*** Opening RECORDS TO USE ***
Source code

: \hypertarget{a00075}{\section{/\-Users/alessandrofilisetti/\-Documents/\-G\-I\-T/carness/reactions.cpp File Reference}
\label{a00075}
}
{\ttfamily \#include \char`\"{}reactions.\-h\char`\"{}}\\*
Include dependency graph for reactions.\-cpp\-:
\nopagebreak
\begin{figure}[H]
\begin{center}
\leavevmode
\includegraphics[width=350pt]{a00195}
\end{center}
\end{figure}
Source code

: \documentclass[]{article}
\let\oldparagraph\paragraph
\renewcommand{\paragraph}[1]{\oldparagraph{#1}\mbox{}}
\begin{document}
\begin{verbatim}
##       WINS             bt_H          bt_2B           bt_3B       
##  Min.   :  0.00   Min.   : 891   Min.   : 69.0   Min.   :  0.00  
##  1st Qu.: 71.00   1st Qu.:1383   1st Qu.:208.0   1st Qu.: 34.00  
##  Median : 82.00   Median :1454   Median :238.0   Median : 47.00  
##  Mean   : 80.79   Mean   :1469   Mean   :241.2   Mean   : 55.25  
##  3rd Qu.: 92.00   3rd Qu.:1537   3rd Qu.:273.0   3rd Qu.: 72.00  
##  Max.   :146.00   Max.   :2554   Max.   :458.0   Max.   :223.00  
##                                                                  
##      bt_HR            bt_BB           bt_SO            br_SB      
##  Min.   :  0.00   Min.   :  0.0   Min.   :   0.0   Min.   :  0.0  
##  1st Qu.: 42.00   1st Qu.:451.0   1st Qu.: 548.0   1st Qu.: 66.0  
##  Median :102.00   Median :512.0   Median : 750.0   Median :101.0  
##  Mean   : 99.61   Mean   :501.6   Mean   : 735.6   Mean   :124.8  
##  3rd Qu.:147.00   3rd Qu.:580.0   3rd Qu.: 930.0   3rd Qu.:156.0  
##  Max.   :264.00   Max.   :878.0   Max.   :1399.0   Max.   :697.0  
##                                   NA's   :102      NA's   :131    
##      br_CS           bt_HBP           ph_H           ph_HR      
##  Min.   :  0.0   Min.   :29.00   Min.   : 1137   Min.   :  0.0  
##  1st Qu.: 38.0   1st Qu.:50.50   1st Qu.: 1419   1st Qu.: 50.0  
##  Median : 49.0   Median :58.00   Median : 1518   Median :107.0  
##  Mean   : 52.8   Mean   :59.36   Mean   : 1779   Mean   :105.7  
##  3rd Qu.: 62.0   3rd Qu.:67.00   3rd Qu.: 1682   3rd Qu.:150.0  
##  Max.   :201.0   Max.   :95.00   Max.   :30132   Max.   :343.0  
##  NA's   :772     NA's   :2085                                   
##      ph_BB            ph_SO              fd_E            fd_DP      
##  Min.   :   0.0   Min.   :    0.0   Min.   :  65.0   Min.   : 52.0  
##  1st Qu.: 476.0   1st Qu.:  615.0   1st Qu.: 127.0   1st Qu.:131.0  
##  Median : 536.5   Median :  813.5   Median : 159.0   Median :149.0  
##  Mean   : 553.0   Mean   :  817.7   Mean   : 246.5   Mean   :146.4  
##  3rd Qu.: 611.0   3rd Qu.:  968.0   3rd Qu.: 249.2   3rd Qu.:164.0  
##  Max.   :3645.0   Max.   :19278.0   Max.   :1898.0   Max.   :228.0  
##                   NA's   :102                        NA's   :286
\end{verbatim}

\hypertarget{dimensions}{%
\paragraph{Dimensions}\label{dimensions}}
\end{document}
*** Closing RECORDS TO USE ***
Using the data above, count every line that contains the word "Mean", then give the count and nothing more.

4